Honoring Our Military Men and Women, We Owe Them Our Freedom

A couple of Sunday’s ago the CBS news magazine Sixty Minutes featured a segment on wounded soldiers returning back to Iraq. The soldiers had left the battlefield on stretchers with missing limbs and wounded minds. That is not the way a soldier leaves battle, he or she needs to stand and walk away. Recognition of the need for our wounded heroes to return to the place where their lives were forever changed, their comrades were forever lost and their dreams forever darkened was not a military realization but an initiative of a private citizen. His name was Richard Kell and he called the soldier’s journey back to the battlefield “Operation Proper Exit”.

Richard Kell is a former advertising executive and former volunteer at the old Walter Reed Army Medical Center in the nation’s capital. He does not take the credit for the origin of “Operation Proper Exit” he says wounded soldiers felt the need and gave birth to the concept of the program. The idea was first rejected by officials and later a General at the Pentagon whose son had been injured in the war gave Kell the go ahead to begin the program for our soldiers.

The 60 Minutes segment evoked a range of emotions in me. I was stirred by the human toll of the sacrifice of our young men and women and angered by the way that our treated like a disposable commodity by our government.
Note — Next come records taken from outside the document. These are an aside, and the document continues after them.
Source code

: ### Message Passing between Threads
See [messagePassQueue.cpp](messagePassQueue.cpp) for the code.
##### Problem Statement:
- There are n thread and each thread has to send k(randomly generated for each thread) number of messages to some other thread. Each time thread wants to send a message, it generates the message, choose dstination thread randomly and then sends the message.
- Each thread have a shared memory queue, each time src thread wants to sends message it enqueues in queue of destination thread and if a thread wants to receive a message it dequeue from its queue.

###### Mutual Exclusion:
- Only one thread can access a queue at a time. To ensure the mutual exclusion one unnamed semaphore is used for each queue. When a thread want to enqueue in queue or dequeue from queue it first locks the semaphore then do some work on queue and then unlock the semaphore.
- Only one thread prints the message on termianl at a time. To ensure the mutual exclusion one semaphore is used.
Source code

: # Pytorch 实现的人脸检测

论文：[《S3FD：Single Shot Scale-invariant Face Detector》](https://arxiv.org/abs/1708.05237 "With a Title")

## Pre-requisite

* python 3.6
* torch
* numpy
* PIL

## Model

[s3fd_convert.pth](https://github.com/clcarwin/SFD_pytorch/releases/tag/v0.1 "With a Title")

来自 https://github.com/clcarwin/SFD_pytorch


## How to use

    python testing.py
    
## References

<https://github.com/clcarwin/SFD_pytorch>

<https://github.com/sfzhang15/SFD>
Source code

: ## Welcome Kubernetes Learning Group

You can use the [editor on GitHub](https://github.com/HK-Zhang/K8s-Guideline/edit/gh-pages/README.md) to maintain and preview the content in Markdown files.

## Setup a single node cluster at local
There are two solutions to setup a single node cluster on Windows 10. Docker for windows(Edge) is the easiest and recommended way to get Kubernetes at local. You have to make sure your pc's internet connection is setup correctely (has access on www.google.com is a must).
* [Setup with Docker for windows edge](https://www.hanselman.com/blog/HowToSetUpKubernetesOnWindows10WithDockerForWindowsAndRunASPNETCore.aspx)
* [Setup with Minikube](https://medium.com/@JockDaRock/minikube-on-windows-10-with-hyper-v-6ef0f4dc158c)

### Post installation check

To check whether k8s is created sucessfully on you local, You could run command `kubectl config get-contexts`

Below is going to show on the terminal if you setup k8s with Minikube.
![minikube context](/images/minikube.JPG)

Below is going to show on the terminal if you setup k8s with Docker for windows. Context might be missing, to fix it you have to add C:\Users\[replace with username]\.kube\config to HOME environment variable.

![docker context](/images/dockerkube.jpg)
The emotional impact left in the footprints of the lives of thousands of boys and girls who go to war and grow up fast. Young soldiers that witness war events that maim and kill their comrades; horrors that; some adults will never see in a lifetime. Most of these young warriors witnessed these horrors often only weeks after they are old enough to drink and vote; hundreds die before they get the chance to do either.

At the date of the airing of the piece 68 soldiers had made the journey back to Iraq. Among them was Steven Cornford a Silver Star recipient who carried his wounded lieutenant on his back for more than a mile to an army medical unit so that he could be treated. Conford himself was wounded; his lieutenant (Phillip Neel) died from the bleed out of the artery in his leg. Neel was hit by enemy fire when he rescued Conford who was under attack by enemy fire. In death Neel was peaceful; he had died defending his America, in life Comford was tormented by Neel’s sacrifice in saving his life. He could not lay to rest the memories of that Easter Sunday 2007, the memories were a wound that rode with him on the gurney that day, they had followed him home; his physical wounds were healed by medicine and God’s grace but the memory wound did not go away. Steven Conford needed to return to expel the wound and make a proper exit.

Conford and the other young men that made the journey were reflective of the composition of today’s army. Many of them signed up to defend our country after the attacks on the twin towers, the Pentagon and Shanksville, Pennsylvania on September 11, 2001. They gave limb, mind and lives to defend America that seems to forget them when they are no longer able to carry the weapon that seems to forget their families while they serve and that seems to forget them and their need to be embraced when they return home.

The mistreatment of our soldiers is not only reflective in the way we respect them when they are alive and/or wounded but also the way we respect their remains. Recent news reports revealed that body parts of dead soldiers were cremated and disposed of in mass graves. Those charged with preparing our heroes to be returned from the battlefield to their families had so little regard for one soldier that they sawed off his arms so that they could accommodate the size of his casket. A few years ago an investigative report revealed that the remains of dead soldiers were just lying around in a pile like garbage to be discarded and the names on the graves did not always match the body in the grave. How would you feel to such insensitivity to your loved ones, how would you feel it could not visit their final resting place?

We must hold our military men and women in high esteem; we owe them our freedom and our lives. We must individually respect them and as a country collectively honor them in life and death. We should remember their sacrifice not just only on Veterans and Memorial Day but on each and every day we are free. Thank you Mr. Kell for doing something our government seems unwilling to do, thank you for allowing our soldiers to stand tall, salute and make a proper exit.

Post Note

A follow-up visit with Steven Conrad showed a calmer, peaceful young man. He said the memory of that day would never go away but the high definition in which it had been playing in his waking moments and his dreams was a little less sharp and a lot less painful to the eyes and heart.